In honor of WOMEN’S HISTORY MONTH for March the articles will all be about first Black WOMEN… Today’s is Althea Gibson
Althea Gibson (August 25, 1927 – September 28, 2003) was an American tennis player and professional golfer, and the first black athlete of either gender to cross the color line of international tennis. In 1956 she became the first person of color to win a Grand Slam title (the French Open). The following year she won both Wimbledon and the U.S. Nationals (precursor of the U.S. Open), then won both again in 1958, and was voted Female Athlete of the Year by the Associated Press in both years.

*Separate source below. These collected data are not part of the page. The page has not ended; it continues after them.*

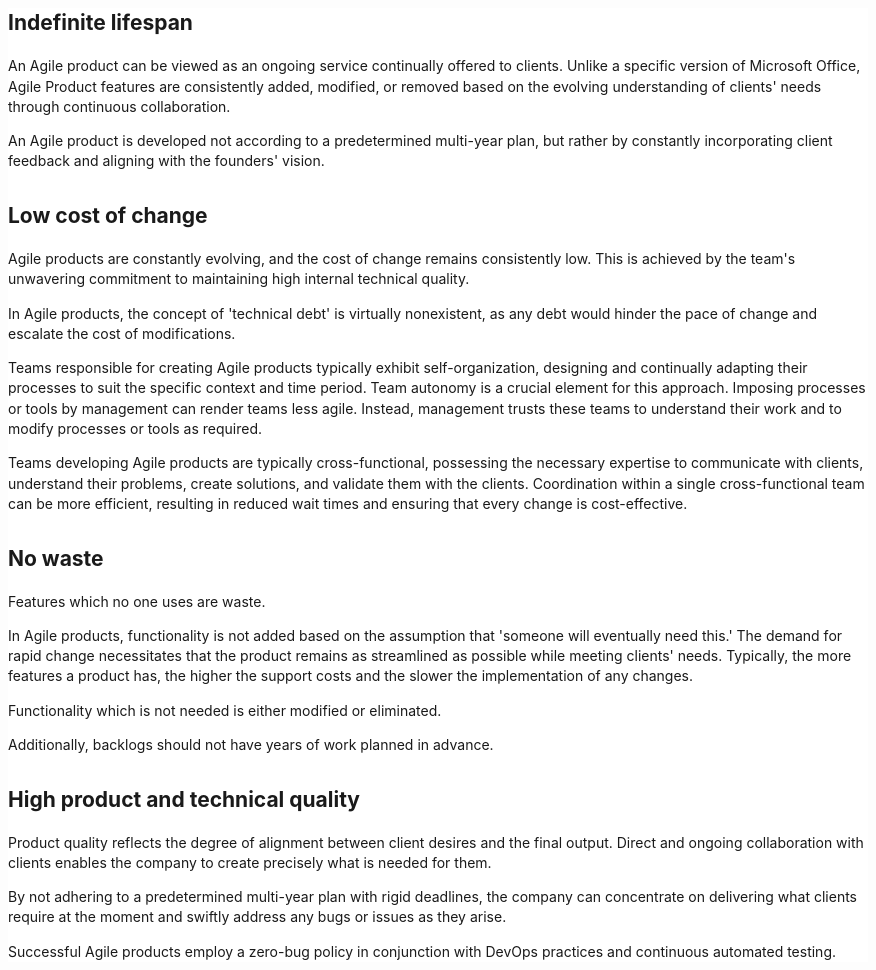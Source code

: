 ## Indefinite lifespan

An Agile product can be viewed as an ongoing service continually offered to clients. Unlike a specific version of Microsoft Office, Agile Product features are consistently added, modified, or removed based on the evolving understanding of clients' needs through continuous collaboration.

An Agile product is developed not according to a predetermined multi-year plan, but rather by constantly incorporating client feedback and aligning with the founders' vision.

## Low cost of change

Agile products are constantly evolving, and the cost of change remains consistently low. This is achieved by the team's unwavering commitment to maintaining high internal technical quality.

In Agile products, the concept of 'technical debt' is virtually nonexistent, as any debt would hinder the pace of change and escalate the cost of modifications.

Teams responsible for creating Agile products typically exhibit self-organization, designing and continually adapting their processes to suit the specific context and time period. Team autonomy is a crucial element for this approach. Imposing processes or tools by management can render teams less agile. Instead, management trusts these teams to understand their work and to modify processes or tools as required.

Teams developing Agile products are typically cross-functional, possessing the necessary expertise to communicate with clients, understand their problems, create solutions, and validate them with the clients. Coordination within a single cross-functional team can be more efficient, resulting in reduced wait times and ensuring that every change is cost-effective.

## No waste

Features which no one uses are waste.

In Agile products, functionality is not added based on the assumption that 'someone will eventually need this.' The demand for rapid change necessitates that the product remains as streamlined as possible while meeting clients' needs. Typically, the more features a product has, the higher the support costs and the slower the implementation of any changes.

Functionality which is not needed is either modified or eliminated.

Additionally, backlogs should not have years of work planned in advance.

## High product and technical quality

Product quality reflects the degree of alignment between client desires and the final output. Direct and ongoing collaboration with clients enables the company to create precisely what is needed for them.

By not adhering to a predetermined multi-year plan with rigid deadlines, the company can concentrate on delivering what clients require at the moment and swiftly address any bugs or issues as they arise.

Successful Agile products employ a zero-bug policy in conjunction with DevOps practices and continuous automated testing.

In all she won 11 Grand Slam tournaments, including six doubles titles, and was inducted into the International Tennis Hall of Fame and the International Women’s Sports Hall of Fame. “She is one of the greatest players who ever lived,” said Robert Ryland, a tennis contemporary and former coach of Venus and Serena Williams. “Martina couldn’t touch her. I think she’d beat the Williams sisters.” In the early 1960s she also became the first black player to compete on the women’s professional golf tour.
At a time when racism and prejudice were widespread in sports and in society, Gibson was often compared to Jackie Robinson. “Her road to success was a challenging one,” said Billie Jean King, “but I never saw her back down.” “To anyone, she was an inspiration, because of what she was able to do at a time when it was enormously difficult to play tennis at all if you were black,” said former New York City Mayor David Dinkins. “I am honored to have followed in such great footsteps,” wrote Venus Williams. “Her accomplishments set the stage for my success, and through players like myself and Serena and many others to come, her legacy will live on.”